The cockpits were pretty much bare, so I had to located and replace instrumentation. The ejection seats were still there, but stripped. The hardest thing I had to deal with is finding the real weapon control boxes. Only a few exist and are expensive when you do find them. I have found them on Ebay or from the German Air Force that until recently were still flying them. They retired them after twenty five years last October.

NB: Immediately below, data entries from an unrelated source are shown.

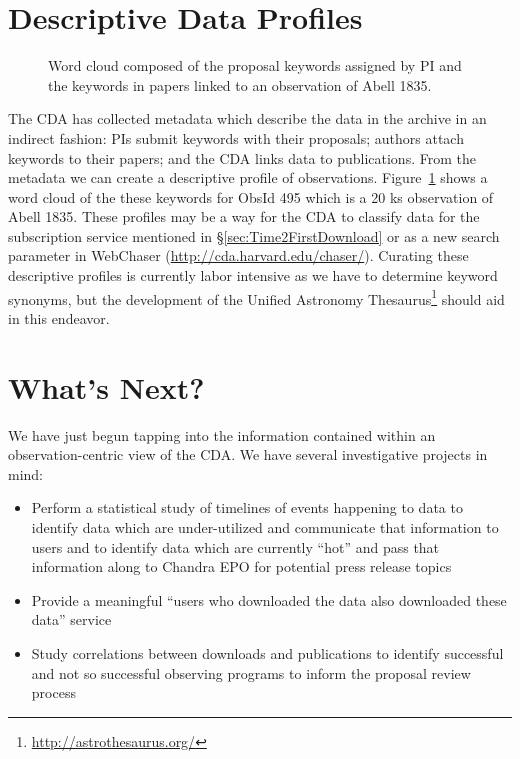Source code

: \section{Descriptive Data Profiles}

\begin{figure}[ht]
\caption[WordCloud]
 { \label{fig:WordCloud}
Word cloud composed of the proposal keywords assigned by PI and the keywords in papers linked to an observation of Abell 1835.
 }
\end{figure}

The CDA has collected metadata which describe the data in the archive in an indirect fashion:  PIs submit keywords with their proposals; authors attach keywords to their papers; and the CDA links data to publications.  From the metadata we can create a descriptive profile of observations.  Figure~\ref{fig:WordCloud} shows a word cloud of the these keywords for ObsId 495 which is a 20 ks observation of Abell 1835.  These profiles may be a way for the CDA to classify data for the subscription service mentioned in \S\ref{sec:Time2FirstDownload} or as a new search parameter in WebChaser (\url{http://cda.harvard.edu/chaser/}).  Curating these descriptive profiles is currently labor intensive as we have to determine keyword synonyms, but the development of the Unified Astronomy Thesaurus\footnote{\url{http://astrothesaurus.org/}} should aid in this endeavor.

\section{What's Next?}
We have just begun tapping into the information contained within an observation-centric view of the CDA.  We have several investigative projects in mind:
\begin{itemize}
\item Perform a statistical study of timelines of events happening to data to identify data which are under-utilized and communicate that information to users and to identify data which are currently ``hot'' and pass that information along to Chandra EPO for potential press release topics
\item Provide a meaningful ``users who downloaded the data also downloaded these data'' service
\item Study correlations between downloads and publications to identify successful and not so successful observing programs to inform the proposal review process\end{itemize}

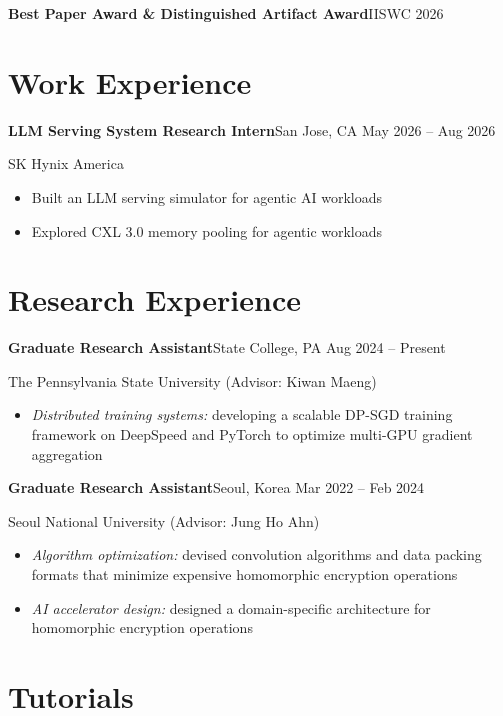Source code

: \documentclass[11pt,letterpaper]{article}
\newenvironment{details}
  {\begin{itemize}[leftmargin=1.3em,itemsep=0.12em,topsep=0.2em,parsep=0pt]}
  {\end{itemize}}
\newcommand{\entry}[2]{\textbf{#1}\hfill #2\par}
\begin{document}
\entry{Best Paper Award \& Distinguished Artifact Award}{IISWC 2026}

\section{Work Experience}

\begin{samepage}
\entry{LLM Serving System Research Intern}{San Jose, CA \quad May 2026 -- Aug 2026}
SK Hynix America
\begin{details}
  \item Built an LLM serving simulator for agentic AI workloads
  \item Explored CXL 3.0 memory pooling for agentic workloads
\end{details}
\end{samepage}

\section{Research Experience}

\entry{Graduate Research Assistant}{State College, PA \quad Aug 2024 -- Present}
The Pennsylvania State University \quad (Advisor: Kiwan Maeng)
\begin{details}
  \item \textit{Distributed training systems:} developing a scalable DP-SGD training
    framework on DeepSpeed and PyTorch to optimize multi-GPU gradient aggregation
\end{details}

\vspace{0.5em}
\entry{Graduate Research Assistant}{Seoul, Korea \quad Mar 2022 -- Feb 2024}
Seoul National University \quad (Advisor: Jung Ho Ahn)
\begin{details}
  \item \textit{Algorithm optimization:} devised convolution algorithms and data packing
    formats that minimize expensive homomorphic encryption operations
  \item \textit{AI accelerator design:} designed a domain-specific architecture for
    homomorphic encryption operations
\end{details}

\section{Tutorials}
\end{document}
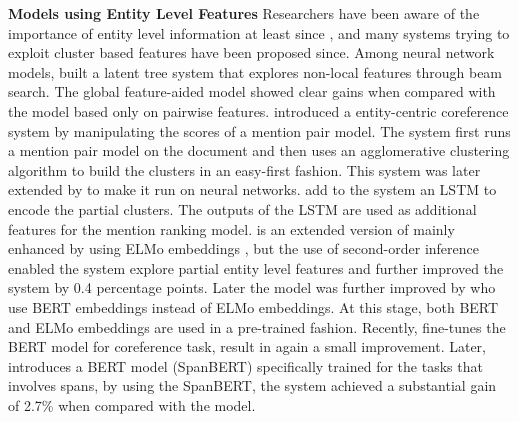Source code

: \documentclass[10pt, a4paper]{article}
\begin{document}
\textbf{Models using Entity Level Features}
Researchers have been aware of 
the importance of  entity level information 
at least since 
, and many systems trying to  exploit  cluster based features have been proposed since.
Among neural network models,
 built a latent tree system that explores non-local features through beam search. 
The global feature-aided model showed clear gains when compared with the model based only on pairwise features. 
 introduced a entity-centric coreference system by manipulating the scores of a mention pair model. 
The system first runs a mention pair model on the document and then uses an agglomerative clustering algorithm to build the clusters in an easy-first fashion.
This system was later extended by  to make it run on neural networks. 
 add to the  system an LSTM to encode the partial clusters. 
The outputs of the LSTM are used as additional features for the mention ranking model. 
is an extended version of  mainly  enhanced by using ELMo embeddings \cite{peters2018elmo}, 
but the use of  second-order inference enabled the system explore partial entity level features and further improved the system by 0.4 percentage points. 
Later the model was further improved by  who use  BERT embeddings \cite{devlin2019bert} instead of ELMo embeddings. 
At this stage, both BERT and ELMo embeddings are used in a pre-trained fashion. 
Recently,  fine-tunes the BERT model for coreference task, result in again a small improvement. Later,  introduces a BERT model (SpanBERT) specifically trained for the tasks that involves spans, by using the SpanBERT, the system achieved a substantial gain of 2.7\% when compared with the  model.
\end{document}
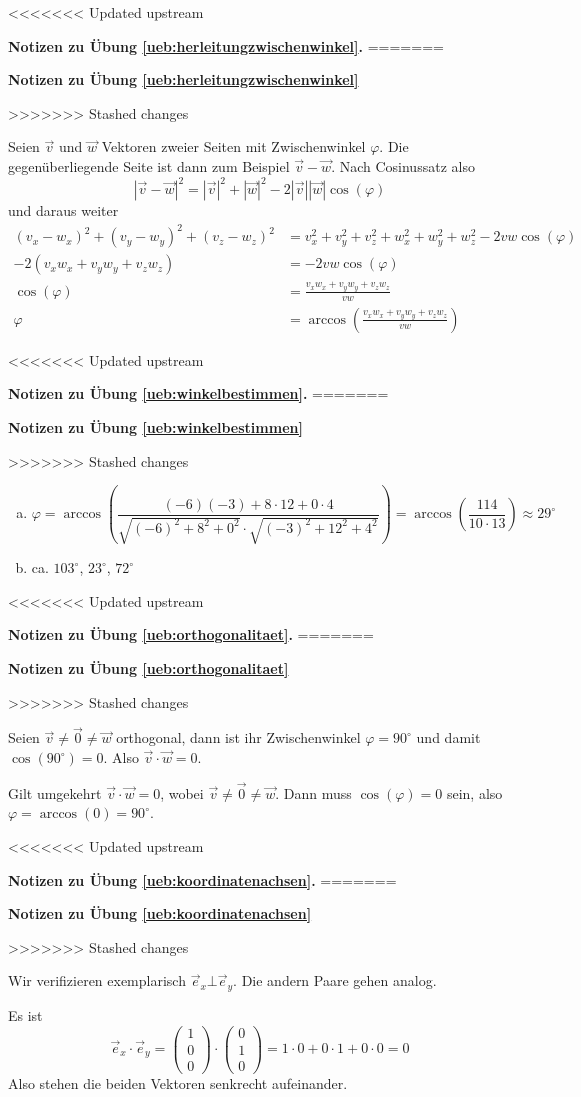 \documentclass[%
11pt,%
twoside,%
titlepage,%
<<<<<<< Updated upstream
german,%
=======
swissgerman,%
>>>>>>> Stashed changes
headsepline%
]{scrartcl}
\newcommand{\faReturnGray}{\textcolor{gray}{\faMailReply}} %
\theoremstyle{definition}
\theoremstyle{plain}
\newcommand{\concatueb}[1]{ueb:#1}%
\newcommand{\concatlsg}[1]{lsg:#1}%
\newenvironment{lsg}[1]{%
<<<<<<< Updated upstream
    \par\noindent\textbf{Notizen zu Übung \ref{\concatueb{#1}}.}%
    \label{\concatlsg{#1}}
=======
    \par\noindent\textbf{Notizen zu Übung \ref{\concatueb{#1}}}\label{\concatlsg{#1}}
    \hfill\hyperref[\concatueb{#1}]{\faReturnGray}\par %
>>>>>>> Stashed changes
}{%
    \par%
}
\begin{document}
\begin{lsg}{herleitungzwischenwinkel}
Seien $\vec{v}$ und $\vec{w}$ Vektoren zweier Seiten mit Zwischenwinkel $\varphi$. Die gegenüberliegende Seite ist dann zum Beispiel $\vec{v}-\vec{w}$. Nach Cosinussatz also
$$|\vec{v}-\vec{w}|^2=|\vec{v}|^2+|\vec{w}|^2-2|\vec{v}||\vec{w}|\cos(\varphi)$$
und daraus weiter
\begin{align*}
    (v_x-w_x)^2+(v_y-w_y)^2+(v_z-w_z)^2 &= v_x^2+v_y^2+v_z^2+w_x^2+w_y^2+w_z^2-2vw\cos(\varphi)\\
    -2(v_xw_x+v_yw_y+v_zw_z) &= -2vw\cos(\varphi)\\
    \cos(\varphi) &= \frac{v_xw_x+v_yw_y+v_zw_z}{vw}\\
    \varphi &= \arccos\left(\frac{v_xw_x+v_yw_y+v_zw_z}{vw}\right)
\end{align*}
\end{lsg}
\begin{lsg}{winkelbestimmen}
\begin{enumerate}[a)]
    \item $$\varphi=\arccos\left(\frac{(-6)(-3)+8\cdot12+0\cdot4}{\sqrt{(-6)^2+8^2+0^2}\cdot\sqrt{(-3)^2+12^2+4^2}}\right)=\arccos\left(\frac{114}{10\cdot13}\right)\approx29^\circ$$
    \item ca. $103^\circ$, $23^\circ$, $72^\circ$
\end{enumerate}
\end{lsg}
\begin{lsg}{orthogonalitaet}
    Seien $\vec{v}\neq\vec{0}\neq\vec{w}$ orthogonal, dann ist ihr Zwischenwinkel $\varphi=90^\circ$ und damit $\cos(90^\circ)=0$. Also $\vec{v}\cdot\vec{w}=0$.

    Gilt umgekehrt $\vec{v}\cdot\vec{w}=0$, wobei $\vec{v}\neq\vec{0}\neq\vec{w}$. Dann muss $\cos(\varphi)=0$ sein, also $\varphi=\arccos(0)=90^\circ$.
\end{lsg}
\begin{lsg}{koordinatenachsen}
Wir verifizieren exemplarisch $\vec{e}_x\bot\vec{e}_y$. Die andern Paare gehen analog.

Es ist
$$\vec{e}_x\cdot\vec{e}_y=\begin{pmatrix}
    1\\0\\0
\end{pmatrix}\cdot\begin{pmatrix}
    0\\1\\0
\end{pmatrix}=1\cdot0+0\cdot1+0\cdot0=0$$
Also stehen die beiden Vektoren senkrecht aufeinander.
\end{lsg}
\end{document}

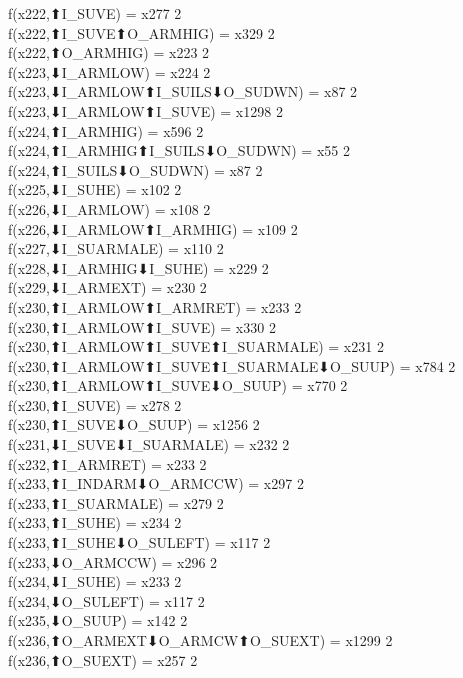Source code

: f(x222,⬆I_SUVE) = x277 {2} \\
f(x222,⬆I_SUVE⬆O_ARMHIG) = x329 {2} \\
f(x222,⬆O_ARMHIG) = x223 {2} \\
f(x223,⬇I_ARMLOW) = x224 {2} \\
f(x223,⬇I_ARMLOW⬆I_SUILS⬇O_SUDWN) = x87 {2} \\
f(x223,⬇I_ARMLOW⬆I_SUVE) = x1298 {2} \\
f(x224,⬆I_ARMHIG) = x596 {2} \\
f(x224,⬆I_ARMHIG⬆I_SUILS⬇O_SUDWN) = x55 {2} \\
f(x224,⬆I_SUILS⬇O_SUDWN) = x87 {2} \\
f(x225,⬇I_SUHE) = x102 {2} \\
f(x226,⬇I_ARMLOW) = x108 {2} \\
f(x226,⬇I_ARMLOW⬆I_ARMHIG) = x109 {2} \\
f(x227,⬇I_SUARMALE) = x110 {2} \\
f(x228,⬇I_ARMHIG⬇I_SUHE) = x229 {2} \\
f(x229,⬇I_ARMEXT) = x230 {2} \\
f(x230,⬆I_ARMLOW⬆I_ARMRET) = x233 {2} \\
f(x230,⬆I_ARMLOW⬆I_SUVE) = x330 {2} \\
f(x230,⬆I_ARMLOW⬆I_SUVE⬆I_SUARMALE) = x231 {2} \\
f(x230,⬆I_ARMLOW⬆I_SUVE⬆I_SUARMALE⬇O_SUUP) = x784 {2} \\
f(x230,⬆I_ARMLOW⬆I_SUVE⬇O_SUUP) = x770 {2} \\
f(x230,⬆I_SUVE) = x278 {2} \\
f(x230,⬆I_SUVE⬇O_SUUP) = x1256 {2} \\
f(x231,⬇I_SUVE⬇I_SUARMALE) = x232 {2} \\
f(x232,⬆I_ARMRET) = x233 {2} \\
f(x233,⬆I_INDARM⬇O_ARMCCW) = x297 {2} \\
f(x233,⬆I_SUARMALE) = x279 {2} \\
f(x233,⬆I_SUHE) = x234 {2} \\
f(x233,⬆I_SUHE⬇O_SULEFT) = x117 {2} \\
f(x233,⬇O_ARMCCW) = x296 {2} \\
f(x234,⬇I_SUHE) = x233 {2} \\
f(x234,⬇O_SULEFT) = x117 {2} \\
f(x235,⬇O_SUUP) = x142 {2} \\
f(x236,⬆O_ARMEXT⬇O_ARMCW⬆O_SUEXT) = x1299 {2} \\
f(x236,⬆O_SUEXT) = x257 {2} \\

I also had to complete a trailer that the aircraft would sit on. There I had a bit of a set back because when I set the aircraft down on the trailer, the weight bowed the five inch I-beams. Now they were supposed to support over 11,000 pounds, but things happen. So I had to weld plates to box in the I-beams. Also setting up the trailer so the cockpit rides with the right tongue weight and is safely secured without taking anything away from the looks was a bit of work. Then I had to design and build entry steps for the public to use while viewing the aircraft.
20mm:. Wow, so much work. You’ve mentioned a lot of the setbacks and difficulties you had along the way. Anything else that stands out on such a complicated project as this?
Ben G: Probably just that when you are designing something from scratch, something that is unusual, something where there are no reference books available as a guide, you have to expect there will be setbacks: Things that didn’t work, didn’t work like you thought they would, and just out-of-the-blue surprises. That’s the nature of the work and you have to take it more of a thought process and don’t rush it.